The ongoing attacks on shipping in the Red Sea by Yemen’s Houthis have forced almost all vessels to sail around Africa adding to global bunker fuel demand and extending cargo deliveries by weeks. The bunker fuel demand increase forced the International Energy Agency to boost its oil demand forecast for 2024 to be closer to OPEC’s projections. The IEA’s revised forecast has the global oil market falling into a shortage in the second quarter rather than during the second half of 2024. As the market digests these developments, the oil risk premium is re-entering the pricing equation.

The oil industry continues adhering to strict capital discipline, so exploration and development expenditures are being throttled back while dividends and share buybacks continue. This reinforces the prospect of tighter oil markets in the future, even when OPEC+ eliminates its production cuts. The oil and commodity cycles are regaining their mojo.

Natural Gas

In mid-March, the natural gas market experienced its first weekly injection into storage for 2024. Warmer temperatures in the first half of March contributed to the early start of the gas injection season. The second half of March has experienced several large snowstorms and cooler weather nationwide than expected, and certainly unexpected after the warm weather in the first half of the month. This weather has contributed to sending gas prices into the basement. The outlook does not suggest much of a recovery in the near term.

Our two natural gas charts demonstrate the weak gas market. For most of 2024, natural gas storage has been above or only slightly below the 5-year maximum storage. The market entered 2024 with a surplus over the 5-year maximum of 80 billion cubic feet which has grown to 300 Bcf at mid-March. Unless something changes, the gas storage surplus will grow.

Estimating how much the storage surplus may grow depends on the weather—heating or cooling needs for natural gas. For the week ending March 15, heating degree days nationally were 121. However, that was 36 HDD below normal and 49 HDD below last year. That explains the gas storage injection—a lack of heating demand.

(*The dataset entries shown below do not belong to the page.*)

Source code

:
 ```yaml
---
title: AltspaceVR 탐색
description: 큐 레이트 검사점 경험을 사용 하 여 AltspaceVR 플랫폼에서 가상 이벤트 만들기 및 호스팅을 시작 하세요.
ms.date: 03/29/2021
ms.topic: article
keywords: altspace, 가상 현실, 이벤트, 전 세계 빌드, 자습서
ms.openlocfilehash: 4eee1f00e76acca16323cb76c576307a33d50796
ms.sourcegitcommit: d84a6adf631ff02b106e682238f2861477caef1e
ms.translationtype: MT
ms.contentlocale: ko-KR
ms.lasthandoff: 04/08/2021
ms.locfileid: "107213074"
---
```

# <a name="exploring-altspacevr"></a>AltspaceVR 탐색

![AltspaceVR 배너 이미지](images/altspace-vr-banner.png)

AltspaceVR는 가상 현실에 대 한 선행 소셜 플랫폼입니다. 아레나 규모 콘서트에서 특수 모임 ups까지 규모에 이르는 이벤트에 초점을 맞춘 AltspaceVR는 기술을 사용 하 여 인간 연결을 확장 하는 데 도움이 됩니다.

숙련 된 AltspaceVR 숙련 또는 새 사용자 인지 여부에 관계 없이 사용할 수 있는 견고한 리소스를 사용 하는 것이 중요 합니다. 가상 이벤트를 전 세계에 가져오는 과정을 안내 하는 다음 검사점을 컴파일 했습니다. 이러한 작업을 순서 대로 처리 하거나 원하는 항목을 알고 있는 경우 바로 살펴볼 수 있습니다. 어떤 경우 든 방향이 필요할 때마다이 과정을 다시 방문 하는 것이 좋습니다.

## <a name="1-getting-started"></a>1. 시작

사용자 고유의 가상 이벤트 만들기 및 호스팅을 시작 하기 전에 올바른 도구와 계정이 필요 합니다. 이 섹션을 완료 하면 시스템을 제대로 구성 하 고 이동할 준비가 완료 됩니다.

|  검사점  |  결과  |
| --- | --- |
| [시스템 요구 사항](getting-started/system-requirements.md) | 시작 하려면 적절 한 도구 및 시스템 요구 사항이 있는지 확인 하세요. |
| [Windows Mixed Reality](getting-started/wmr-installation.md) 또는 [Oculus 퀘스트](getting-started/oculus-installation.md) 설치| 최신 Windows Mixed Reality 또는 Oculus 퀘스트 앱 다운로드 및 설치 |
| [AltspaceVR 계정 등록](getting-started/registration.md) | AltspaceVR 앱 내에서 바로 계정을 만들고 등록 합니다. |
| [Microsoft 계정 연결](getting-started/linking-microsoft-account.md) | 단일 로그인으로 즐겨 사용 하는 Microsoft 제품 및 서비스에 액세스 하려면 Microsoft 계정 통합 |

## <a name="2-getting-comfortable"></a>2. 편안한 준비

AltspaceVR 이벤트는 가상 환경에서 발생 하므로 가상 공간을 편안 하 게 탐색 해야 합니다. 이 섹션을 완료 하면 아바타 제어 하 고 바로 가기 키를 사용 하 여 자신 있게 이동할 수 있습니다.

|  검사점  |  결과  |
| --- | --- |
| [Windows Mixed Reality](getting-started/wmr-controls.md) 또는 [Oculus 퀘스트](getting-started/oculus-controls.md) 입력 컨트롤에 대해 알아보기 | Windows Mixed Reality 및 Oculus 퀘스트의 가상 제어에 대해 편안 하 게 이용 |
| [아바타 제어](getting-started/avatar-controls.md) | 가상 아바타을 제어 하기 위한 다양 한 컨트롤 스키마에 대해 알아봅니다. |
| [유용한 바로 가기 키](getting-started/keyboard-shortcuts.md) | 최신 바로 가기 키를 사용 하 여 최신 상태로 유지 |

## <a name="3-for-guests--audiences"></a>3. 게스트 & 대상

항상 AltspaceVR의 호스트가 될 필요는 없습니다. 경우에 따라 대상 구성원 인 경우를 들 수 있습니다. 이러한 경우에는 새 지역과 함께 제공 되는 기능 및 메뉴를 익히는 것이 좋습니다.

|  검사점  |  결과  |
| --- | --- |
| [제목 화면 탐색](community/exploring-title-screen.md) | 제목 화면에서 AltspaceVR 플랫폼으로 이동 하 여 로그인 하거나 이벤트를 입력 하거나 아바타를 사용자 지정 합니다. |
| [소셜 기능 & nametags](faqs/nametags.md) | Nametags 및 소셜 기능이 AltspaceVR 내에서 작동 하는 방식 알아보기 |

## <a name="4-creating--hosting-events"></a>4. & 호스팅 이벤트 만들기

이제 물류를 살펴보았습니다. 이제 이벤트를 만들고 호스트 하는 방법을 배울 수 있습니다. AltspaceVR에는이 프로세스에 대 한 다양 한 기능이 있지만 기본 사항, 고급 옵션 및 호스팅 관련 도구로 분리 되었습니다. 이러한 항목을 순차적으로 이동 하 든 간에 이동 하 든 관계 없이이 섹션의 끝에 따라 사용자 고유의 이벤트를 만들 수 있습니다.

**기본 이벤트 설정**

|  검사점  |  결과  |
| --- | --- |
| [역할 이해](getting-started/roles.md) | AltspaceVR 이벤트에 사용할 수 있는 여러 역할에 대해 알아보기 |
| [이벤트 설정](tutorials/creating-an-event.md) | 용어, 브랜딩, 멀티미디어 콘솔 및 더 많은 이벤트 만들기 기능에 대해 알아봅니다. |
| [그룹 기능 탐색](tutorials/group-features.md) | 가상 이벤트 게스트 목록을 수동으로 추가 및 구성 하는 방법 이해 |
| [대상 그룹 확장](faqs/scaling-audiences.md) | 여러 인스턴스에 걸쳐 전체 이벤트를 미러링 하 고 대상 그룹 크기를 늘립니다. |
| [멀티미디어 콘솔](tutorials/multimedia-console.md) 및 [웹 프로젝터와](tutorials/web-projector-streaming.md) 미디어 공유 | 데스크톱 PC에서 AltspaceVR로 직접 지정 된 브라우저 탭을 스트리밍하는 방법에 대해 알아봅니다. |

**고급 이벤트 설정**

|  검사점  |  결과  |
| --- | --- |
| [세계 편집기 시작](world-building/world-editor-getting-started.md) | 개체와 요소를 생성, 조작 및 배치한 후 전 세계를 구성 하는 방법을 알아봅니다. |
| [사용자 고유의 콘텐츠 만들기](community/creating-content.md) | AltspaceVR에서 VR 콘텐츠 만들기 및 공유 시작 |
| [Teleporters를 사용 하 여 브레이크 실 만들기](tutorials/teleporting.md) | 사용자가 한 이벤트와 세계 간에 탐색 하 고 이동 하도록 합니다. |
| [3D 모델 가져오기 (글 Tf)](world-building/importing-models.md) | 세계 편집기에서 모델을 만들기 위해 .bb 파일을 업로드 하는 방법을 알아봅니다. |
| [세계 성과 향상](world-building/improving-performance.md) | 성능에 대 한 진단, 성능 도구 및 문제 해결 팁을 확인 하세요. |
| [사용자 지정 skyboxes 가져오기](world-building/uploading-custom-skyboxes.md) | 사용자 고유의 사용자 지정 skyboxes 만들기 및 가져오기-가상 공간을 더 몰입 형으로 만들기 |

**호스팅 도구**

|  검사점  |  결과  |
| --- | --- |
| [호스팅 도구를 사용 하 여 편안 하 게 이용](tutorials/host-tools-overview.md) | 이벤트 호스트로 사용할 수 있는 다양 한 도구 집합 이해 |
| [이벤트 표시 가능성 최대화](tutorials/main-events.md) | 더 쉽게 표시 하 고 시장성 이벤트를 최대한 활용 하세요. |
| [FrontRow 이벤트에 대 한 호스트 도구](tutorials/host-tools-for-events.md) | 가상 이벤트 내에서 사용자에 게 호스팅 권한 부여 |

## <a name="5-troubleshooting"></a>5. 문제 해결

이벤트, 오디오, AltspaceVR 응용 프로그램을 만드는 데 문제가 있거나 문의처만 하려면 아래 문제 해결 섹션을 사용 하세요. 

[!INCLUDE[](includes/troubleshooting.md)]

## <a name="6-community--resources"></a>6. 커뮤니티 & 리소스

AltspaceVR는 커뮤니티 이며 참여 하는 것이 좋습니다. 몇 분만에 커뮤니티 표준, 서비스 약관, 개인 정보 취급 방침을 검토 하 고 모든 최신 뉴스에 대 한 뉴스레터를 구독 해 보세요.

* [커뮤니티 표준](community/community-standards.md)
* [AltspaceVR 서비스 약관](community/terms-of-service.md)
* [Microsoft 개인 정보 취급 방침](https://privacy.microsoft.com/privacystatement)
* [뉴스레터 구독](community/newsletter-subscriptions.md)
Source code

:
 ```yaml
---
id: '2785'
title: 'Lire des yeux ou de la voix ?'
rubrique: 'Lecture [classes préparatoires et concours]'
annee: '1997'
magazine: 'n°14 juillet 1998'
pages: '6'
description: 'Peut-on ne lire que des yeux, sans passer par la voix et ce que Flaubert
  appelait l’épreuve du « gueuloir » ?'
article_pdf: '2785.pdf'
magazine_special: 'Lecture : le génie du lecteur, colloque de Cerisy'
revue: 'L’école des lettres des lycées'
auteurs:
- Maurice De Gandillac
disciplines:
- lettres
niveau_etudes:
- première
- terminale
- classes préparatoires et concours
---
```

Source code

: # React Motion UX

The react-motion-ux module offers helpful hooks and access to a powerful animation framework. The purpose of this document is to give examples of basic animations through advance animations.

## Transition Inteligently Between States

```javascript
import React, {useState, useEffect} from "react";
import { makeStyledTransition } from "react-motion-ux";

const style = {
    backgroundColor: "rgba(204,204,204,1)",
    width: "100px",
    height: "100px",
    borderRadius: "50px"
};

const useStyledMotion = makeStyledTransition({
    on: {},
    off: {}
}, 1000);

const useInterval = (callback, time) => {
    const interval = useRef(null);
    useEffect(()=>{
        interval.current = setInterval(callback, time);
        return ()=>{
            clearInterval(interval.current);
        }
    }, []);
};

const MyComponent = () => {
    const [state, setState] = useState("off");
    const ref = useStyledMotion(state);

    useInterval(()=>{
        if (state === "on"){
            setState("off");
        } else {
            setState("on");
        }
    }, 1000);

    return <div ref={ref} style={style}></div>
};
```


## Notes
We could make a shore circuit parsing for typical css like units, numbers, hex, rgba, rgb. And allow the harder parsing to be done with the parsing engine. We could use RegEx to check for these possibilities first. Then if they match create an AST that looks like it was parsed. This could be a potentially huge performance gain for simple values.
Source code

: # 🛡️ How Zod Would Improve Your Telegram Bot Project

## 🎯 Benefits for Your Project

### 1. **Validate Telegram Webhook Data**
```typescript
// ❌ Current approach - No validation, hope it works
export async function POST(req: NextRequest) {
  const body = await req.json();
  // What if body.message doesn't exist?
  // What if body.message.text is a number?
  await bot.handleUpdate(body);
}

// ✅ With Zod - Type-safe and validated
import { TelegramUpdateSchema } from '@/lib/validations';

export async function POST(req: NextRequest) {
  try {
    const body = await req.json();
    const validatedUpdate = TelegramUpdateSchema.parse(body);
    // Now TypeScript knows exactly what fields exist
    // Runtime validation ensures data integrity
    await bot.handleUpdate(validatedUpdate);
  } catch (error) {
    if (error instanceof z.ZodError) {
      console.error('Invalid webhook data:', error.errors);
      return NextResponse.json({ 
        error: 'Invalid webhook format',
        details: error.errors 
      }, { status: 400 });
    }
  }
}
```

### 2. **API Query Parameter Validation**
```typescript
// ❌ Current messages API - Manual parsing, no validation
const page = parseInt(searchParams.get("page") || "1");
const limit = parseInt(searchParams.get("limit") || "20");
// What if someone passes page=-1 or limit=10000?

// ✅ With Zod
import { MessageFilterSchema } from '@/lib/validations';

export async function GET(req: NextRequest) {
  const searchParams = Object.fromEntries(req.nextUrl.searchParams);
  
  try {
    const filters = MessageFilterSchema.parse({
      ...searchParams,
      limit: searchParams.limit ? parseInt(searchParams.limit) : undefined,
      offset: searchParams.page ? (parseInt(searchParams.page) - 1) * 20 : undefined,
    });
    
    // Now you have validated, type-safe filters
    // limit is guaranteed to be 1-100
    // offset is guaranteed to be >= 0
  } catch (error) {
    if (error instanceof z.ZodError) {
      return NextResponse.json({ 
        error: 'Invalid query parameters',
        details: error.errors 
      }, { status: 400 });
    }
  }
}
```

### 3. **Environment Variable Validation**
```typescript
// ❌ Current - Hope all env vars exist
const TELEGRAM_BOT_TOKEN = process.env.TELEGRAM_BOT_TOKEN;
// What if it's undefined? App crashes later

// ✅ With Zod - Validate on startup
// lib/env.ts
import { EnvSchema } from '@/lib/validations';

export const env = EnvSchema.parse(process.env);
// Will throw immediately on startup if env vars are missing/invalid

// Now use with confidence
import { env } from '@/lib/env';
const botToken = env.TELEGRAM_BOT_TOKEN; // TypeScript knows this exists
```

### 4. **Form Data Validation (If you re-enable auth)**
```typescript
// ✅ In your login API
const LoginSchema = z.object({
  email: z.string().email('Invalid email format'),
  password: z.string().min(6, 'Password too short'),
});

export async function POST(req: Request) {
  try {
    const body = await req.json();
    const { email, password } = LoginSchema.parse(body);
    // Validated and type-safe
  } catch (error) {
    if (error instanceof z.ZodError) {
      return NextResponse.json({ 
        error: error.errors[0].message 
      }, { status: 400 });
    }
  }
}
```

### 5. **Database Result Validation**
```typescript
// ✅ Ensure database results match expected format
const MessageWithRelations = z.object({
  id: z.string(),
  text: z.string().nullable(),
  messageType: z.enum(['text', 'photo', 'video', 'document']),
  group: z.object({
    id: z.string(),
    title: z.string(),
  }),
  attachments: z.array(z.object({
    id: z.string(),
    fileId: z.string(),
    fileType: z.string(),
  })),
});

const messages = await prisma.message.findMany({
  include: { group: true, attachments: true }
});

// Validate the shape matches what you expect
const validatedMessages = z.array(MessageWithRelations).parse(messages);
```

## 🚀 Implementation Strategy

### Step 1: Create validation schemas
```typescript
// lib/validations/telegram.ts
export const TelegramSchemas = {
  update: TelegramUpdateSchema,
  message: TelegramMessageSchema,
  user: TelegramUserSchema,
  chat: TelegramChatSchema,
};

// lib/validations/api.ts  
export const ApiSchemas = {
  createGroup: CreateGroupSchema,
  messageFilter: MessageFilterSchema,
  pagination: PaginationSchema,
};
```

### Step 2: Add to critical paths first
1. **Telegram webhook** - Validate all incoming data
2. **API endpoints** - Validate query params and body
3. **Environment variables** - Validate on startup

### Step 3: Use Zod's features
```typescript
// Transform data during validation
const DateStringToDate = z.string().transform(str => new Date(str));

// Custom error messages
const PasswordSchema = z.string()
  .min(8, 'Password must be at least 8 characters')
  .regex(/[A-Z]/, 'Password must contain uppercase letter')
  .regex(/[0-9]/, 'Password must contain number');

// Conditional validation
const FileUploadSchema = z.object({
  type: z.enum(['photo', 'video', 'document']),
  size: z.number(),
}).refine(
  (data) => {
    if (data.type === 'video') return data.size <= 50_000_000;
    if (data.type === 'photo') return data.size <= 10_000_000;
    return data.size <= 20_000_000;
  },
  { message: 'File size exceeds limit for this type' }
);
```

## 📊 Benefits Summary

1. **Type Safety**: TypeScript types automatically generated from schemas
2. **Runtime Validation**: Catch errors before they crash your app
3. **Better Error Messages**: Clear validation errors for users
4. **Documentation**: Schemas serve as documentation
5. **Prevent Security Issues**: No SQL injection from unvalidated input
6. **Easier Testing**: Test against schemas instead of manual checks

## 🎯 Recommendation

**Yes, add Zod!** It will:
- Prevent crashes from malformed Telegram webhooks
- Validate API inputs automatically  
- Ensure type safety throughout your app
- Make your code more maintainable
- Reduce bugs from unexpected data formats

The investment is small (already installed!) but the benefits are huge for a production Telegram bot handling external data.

As we move into the Easter Season, snow and cold temperatures are sweeping across the upper tier of the US. That should provide some support for gas consumption and prices.

However, any gas price support coming from the colder-than-normal temperatures will dissipate as the nation heads into the spring “shoulder” months for gas demand when the absence of heating and cooling needs boost gas consumption. Thus, gas prices will swing on liquefied natural gas export volumes and gas production growth.

The latest weekly gas data shows production remaining high—101 Bcf/day. Fortunately, it is not rising. It has been flat for the last year. That offers a glimmer of hope for better gas prices. However, LNG exports are not rising. National export volumes are being held down by the continued operating restrictions at the Freeport LNG terminal, south of Houston, Texas. It has been operating at reduced levels since mid-January following a winter storm incident and anticipates operating with only one liquefaction train until May. The good news is that gas prices in The Netherlands and Asia are up from a year ago signaling there remains healthy international gas demand. Prices in those international markets are about $13.50 per thousand cubic feet, while here, Henry Hub prices are about $1.50.

The natural gas market is in the basement, but it has been there before, yet recovered. This market will recover, too. We just don’t know when.